*Dataset entries:*
◇ ◇ ◇ ◇ ◇

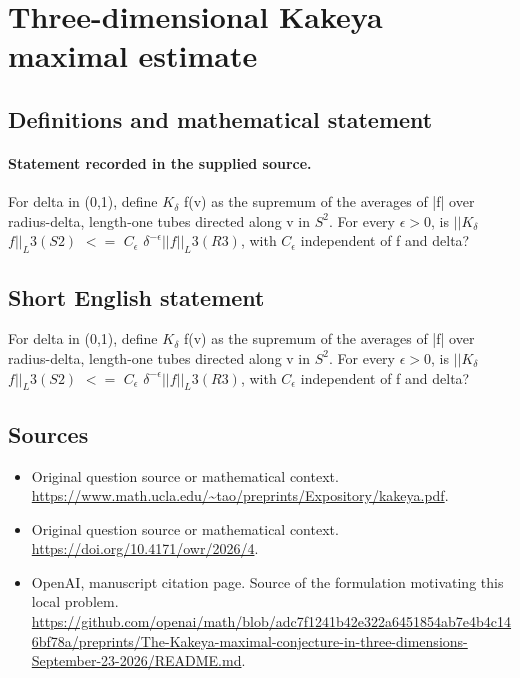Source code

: \documentclass[11pt]{article}
\begin{document}
\section*{Three-dimensional Kakeya maximal estimate}\label{30007430}
\subsection{Definitions and mathematical statement}
\paragraph{Statement recorded in the supplied source.}
For delta in (0,1), define $K_\delta $ f(v) as the supremum of the averages of |f| over radius-delta, length-one tubes directed along v in $S^2$. For every $\epsilon >0$, is $||K_\delta $ $f||_L3(S2)$ $<=$ $C_\epsilon $ $\delta ^{-\epsilon }||f||_L3(R3)$, with $C_\epsilon $ independent of f and delta?
\subsection{Short English statement}
For delta in (0,1), define $K_\delta $ f(v) as the supremum of the averages of |f| over radius-delta, length-one tubes directed along v in $S^2$. For every $\epsilon >0$, is $||K_\delta $ $f||_L3(S2)$ $<=$ $C_\epsilon $ $\delta ^{-\epsilon }||f||_L3(R3)$, with $C_\epsilon $ independent of f and delta?
\subsection{Sources}
\begin{itemize}
\item[S1] Original question source or mathematical context.
\url{https://www.math.ucla.edu/~tao/preprints/Expository/kakeya.pdf}.
\item[S2] Original question source or mathematical context.
\url{https://doi.org/10.4171/owr/2026/4}.
\item[S3] OpenAI, manuscript citation page. Source of the formulation motivating this local problem.
\url{https://github.com/openai/math/blob/adc7f1241b42e322a6451854ab7e4b4c146bf78a/preprints/The-Kakeya-maximal-conjecture-in-three-dimensions-September-23-2026/README.md}.
\end{itemize}
\end{document}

◇ ◇ ◇ ◇ ◇

*Problem to solve:*
Write out, from the lines above, only those from the line with "recorded in the" to the line with "this local problem.", exactly as given, including the first and the last.

*Solution:*
\paragraph{Statement recorded in the supplied source.}
For delta in (0,1), define $K_\delta $ f(v) as the supremum of the averages of |f| over radius-delta, length-one tubes directed along v in $S^2$. For every $\epsilon >0$, is $||K_\delta $ $f||_L3(S2)$ $<=$ $C_\epsilon $ $\delta ^{-\epsilon }||f||_L3(R3)$, with $C_\epsilon $ independent of f and delta?
\subsection{Short English statement}
For delta in (0,1), define $K_\delta $ f(v) as the supremum of the averages of |f| over radius-delta, length-one tubes directed along v in $S^2$. For every $\epsilon >0$, is $||K_\delta $ $f||_L3(S2)$ $<=$ $C_\epsilon $ $\delta ^{-\epsilon }||f||_L3(R3)$, with $C_\epsilon $ independent of f and delta?
\subsection{Sources}
\begin{itemize}
\item[S1] Original question source or mathematical context.
\url{https://www.math.ucla.edu/~tao/preprints/Expository/kakeya.pdf}.
\item[S2] Original question source or mathematical context.
\url{https://doi.org/10.4171/owr/2026/4}.
\item[S3] OpenAI, manuscript citation page. Source of the formulation motivating this local problem.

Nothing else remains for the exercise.